TerminusDB was designed to be a knowledge graph with the concept of version control built into the core. This idea developed out of requirements that we encountered when creating the infrastructure for the Seshat Global History Databank, which needed to store complex structured data with interconnections and be possible for hundreds of practictioners to clean, edit and enhance. This seemed like a good job for both a graph and versioning.

And so we set out building a versioned graph.

Too complex

We built several large and complex knowledge graphs using our tool. Seshat, a large knowledge graph of corporate intelligence in Poland and a supply chain management tool with predictive analytics drawing from the graph. However in every case, the core database team needed to be intimately involved in the design and deployment. We couldn't find consultants, or in-house teams that were confident to forge ahead on an unusual database which had no entries on StackOverflow.

Open Source

We decided we needed to be open source if we wanted to get the kind of broader knowledge required to use our tool effectively. So we released it to the public, began to grow the community and created a python and javascript client to encourage application development on the back of TerminusDB.

We also spent a lot of time writing very elaborate documentation to describe how to use the product.
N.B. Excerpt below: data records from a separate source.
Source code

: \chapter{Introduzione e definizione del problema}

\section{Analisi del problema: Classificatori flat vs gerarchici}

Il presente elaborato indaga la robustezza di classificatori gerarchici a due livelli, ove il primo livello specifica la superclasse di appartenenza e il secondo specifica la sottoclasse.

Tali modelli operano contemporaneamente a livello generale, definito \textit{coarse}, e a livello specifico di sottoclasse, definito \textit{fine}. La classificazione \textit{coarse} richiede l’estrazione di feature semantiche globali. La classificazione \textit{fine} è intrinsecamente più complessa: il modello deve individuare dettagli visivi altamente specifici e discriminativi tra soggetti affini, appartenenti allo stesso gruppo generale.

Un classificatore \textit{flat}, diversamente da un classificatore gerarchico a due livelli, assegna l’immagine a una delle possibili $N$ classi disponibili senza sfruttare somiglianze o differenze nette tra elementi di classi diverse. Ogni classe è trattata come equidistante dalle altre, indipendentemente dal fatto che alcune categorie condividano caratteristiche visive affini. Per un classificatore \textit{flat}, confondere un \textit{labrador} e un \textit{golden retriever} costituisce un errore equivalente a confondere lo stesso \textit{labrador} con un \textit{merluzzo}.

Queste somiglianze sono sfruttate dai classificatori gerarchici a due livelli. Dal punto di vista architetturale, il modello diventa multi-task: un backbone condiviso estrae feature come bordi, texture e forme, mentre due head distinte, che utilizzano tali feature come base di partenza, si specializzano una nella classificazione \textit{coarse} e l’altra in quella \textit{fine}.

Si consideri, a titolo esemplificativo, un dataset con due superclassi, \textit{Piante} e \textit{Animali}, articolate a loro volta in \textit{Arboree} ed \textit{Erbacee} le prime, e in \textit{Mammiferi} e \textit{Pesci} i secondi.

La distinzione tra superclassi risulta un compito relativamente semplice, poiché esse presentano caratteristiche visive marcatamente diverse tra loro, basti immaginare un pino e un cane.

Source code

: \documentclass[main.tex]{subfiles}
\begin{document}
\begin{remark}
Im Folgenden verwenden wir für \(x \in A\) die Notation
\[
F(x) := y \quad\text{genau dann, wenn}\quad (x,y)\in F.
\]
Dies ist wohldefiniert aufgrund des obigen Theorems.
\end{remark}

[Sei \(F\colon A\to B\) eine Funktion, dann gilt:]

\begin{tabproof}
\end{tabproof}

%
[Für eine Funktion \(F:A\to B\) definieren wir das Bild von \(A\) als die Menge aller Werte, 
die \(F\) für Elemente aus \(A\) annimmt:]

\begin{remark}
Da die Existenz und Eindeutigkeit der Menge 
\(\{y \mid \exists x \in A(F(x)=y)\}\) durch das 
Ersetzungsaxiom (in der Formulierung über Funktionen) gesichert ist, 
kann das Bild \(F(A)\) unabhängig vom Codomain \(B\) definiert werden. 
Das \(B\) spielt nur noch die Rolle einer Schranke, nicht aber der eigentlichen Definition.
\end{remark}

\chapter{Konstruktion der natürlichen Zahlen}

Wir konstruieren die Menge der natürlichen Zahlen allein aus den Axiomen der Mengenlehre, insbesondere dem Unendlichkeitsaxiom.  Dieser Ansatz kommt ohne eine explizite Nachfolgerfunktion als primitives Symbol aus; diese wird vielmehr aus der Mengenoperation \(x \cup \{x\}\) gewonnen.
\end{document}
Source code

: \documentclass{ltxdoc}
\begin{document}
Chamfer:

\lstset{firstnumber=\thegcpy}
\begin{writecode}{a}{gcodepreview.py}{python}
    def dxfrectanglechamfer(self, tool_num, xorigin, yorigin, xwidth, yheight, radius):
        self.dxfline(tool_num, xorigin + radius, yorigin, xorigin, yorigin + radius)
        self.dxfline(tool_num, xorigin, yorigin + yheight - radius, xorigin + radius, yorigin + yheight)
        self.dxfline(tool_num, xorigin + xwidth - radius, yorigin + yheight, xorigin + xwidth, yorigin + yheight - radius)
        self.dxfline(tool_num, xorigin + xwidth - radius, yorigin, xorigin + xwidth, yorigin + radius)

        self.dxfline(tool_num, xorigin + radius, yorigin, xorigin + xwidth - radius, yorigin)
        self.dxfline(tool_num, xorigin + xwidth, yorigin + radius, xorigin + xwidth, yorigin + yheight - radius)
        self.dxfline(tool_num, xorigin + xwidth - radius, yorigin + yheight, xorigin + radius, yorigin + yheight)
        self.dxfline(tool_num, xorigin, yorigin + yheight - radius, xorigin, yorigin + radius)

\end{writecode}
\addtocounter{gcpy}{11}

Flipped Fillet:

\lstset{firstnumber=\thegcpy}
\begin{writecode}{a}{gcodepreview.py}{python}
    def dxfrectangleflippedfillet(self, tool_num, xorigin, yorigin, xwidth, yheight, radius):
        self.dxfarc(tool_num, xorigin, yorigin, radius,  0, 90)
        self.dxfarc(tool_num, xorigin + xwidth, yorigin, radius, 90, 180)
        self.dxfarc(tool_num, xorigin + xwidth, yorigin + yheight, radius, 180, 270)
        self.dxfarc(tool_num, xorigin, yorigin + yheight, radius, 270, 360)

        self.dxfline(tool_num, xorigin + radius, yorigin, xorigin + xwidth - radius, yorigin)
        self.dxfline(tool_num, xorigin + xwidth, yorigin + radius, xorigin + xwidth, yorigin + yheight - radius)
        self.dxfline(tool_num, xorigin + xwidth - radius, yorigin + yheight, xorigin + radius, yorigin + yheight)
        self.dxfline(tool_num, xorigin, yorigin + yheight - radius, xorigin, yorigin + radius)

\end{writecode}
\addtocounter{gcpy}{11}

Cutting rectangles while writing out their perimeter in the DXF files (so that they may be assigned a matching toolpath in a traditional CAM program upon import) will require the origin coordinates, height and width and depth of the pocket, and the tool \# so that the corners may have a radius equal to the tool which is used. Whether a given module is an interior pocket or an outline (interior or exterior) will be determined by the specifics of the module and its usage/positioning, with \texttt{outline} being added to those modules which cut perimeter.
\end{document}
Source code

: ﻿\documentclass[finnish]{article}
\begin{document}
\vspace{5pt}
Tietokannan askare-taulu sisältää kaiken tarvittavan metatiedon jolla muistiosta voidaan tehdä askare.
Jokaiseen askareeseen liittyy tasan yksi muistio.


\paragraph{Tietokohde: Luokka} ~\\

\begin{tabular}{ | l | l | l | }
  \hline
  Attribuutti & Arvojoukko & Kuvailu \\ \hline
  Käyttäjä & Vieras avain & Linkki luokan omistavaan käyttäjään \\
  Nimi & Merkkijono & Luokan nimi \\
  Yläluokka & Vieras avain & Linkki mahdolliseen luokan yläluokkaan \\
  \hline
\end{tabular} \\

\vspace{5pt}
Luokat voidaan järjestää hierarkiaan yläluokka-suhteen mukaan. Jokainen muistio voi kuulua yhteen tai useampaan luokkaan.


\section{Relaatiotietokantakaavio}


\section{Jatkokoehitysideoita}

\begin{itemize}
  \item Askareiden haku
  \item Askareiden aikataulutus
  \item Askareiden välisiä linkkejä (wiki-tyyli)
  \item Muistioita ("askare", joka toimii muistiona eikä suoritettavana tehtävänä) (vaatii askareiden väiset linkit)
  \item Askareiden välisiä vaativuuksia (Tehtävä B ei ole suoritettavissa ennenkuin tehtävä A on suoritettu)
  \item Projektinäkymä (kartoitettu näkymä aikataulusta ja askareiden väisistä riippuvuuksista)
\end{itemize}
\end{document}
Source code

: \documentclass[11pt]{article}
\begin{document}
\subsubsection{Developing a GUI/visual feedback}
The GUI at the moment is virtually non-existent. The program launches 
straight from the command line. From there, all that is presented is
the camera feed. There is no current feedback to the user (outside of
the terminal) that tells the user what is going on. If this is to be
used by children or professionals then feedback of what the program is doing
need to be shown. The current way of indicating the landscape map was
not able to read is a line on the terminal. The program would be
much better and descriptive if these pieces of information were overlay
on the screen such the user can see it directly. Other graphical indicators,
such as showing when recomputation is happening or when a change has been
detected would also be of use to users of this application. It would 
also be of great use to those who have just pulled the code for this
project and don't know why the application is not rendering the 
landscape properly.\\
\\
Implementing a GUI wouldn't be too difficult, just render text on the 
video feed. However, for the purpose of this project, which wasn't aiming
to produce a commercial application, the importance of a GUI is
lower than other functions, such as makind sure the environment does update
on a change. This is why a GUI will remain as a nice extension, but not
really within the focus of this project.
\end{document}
This was a surprisingly difficult task as complex tools require a lot of documentation and the people who are capable of documenting it are often the people who would otherwise be writing the code.

And we got a fair few users to join our community, ask questions and plug away at applications. But we heard over and over, the same problems occuring. The complexity would eventually overwhelm newbies and they would churn.

Simplification

We had always viewed TerminusDB as a document graph. That is, while every edge in the system was a genuine edge in the graph (in the RDF tradition rather than the property-graph tradition), we viewed segments of the graph as belonging to specific objects which could be treated as related.

One of our early design choices was to use OWL to represent the shape of the graph. This made some sense because OWL is a very rich language for describing graphs. However it also has some drawbacks. It is very hard for developers to read OWL - even very smart developers. It also was never built to describe schemata but rather ontologies (to describe what could be represented, rather than what must be represented). It also had no concept of a document, so we had to graft one onto it, again a source of confusion for our users.

Collaboration

Many people also liked the concept of our distributed, git-like, multimaster setup with TerminusDB (this hasn't gone away...) However when it came down to it, most people really just don't want to set up a database anymore. They'd rather use one in the cloud. They don't want to worry about provisioning or scaling. They'd rather someone else deal with these problems. And really who is better at dealing with the scaling problems of a database than the people who made it?

We realised that while a git-like hub might be useful at some point (after people have built lots of shareable data products) what we really needed was a cloud database that people could use.

TerminusX

Eventually we felt we could no longer face our users judgement without changing things. We decided to simplify the interface, make the concept of the document more central, make the primary interaction method be through json documents and create a schema language that looks like the JSON you hope to build (and feels more like one you might write in a programming language).

It's very early days, but internally to the team, the traction has already been noticable. Many more of our staff have built complex knowledge graphs using our software. We have also trialed the software with some private beta users, and the feedback has already been encouraging.

The possibilities that a document graph could bring to application development has always excited me. I really feel like their day will come. Its part of why I've been involved with implementation of graph databases since 2004.

The object store of yore always felt like a good idea to me, but I was aware of its problems: difficulties with referential integrity, difficulties with concepts of identity etc. These former attempts did not succeed but they gave us great information as to what might succeed in the future.

We have learned those lessons, and now I hope we have learned the lessons from our users.

An inter-connected, browsable system of data should be made easy for developers using the kind of tools they are already comfortable with.

I feel like we are finally approaching that future.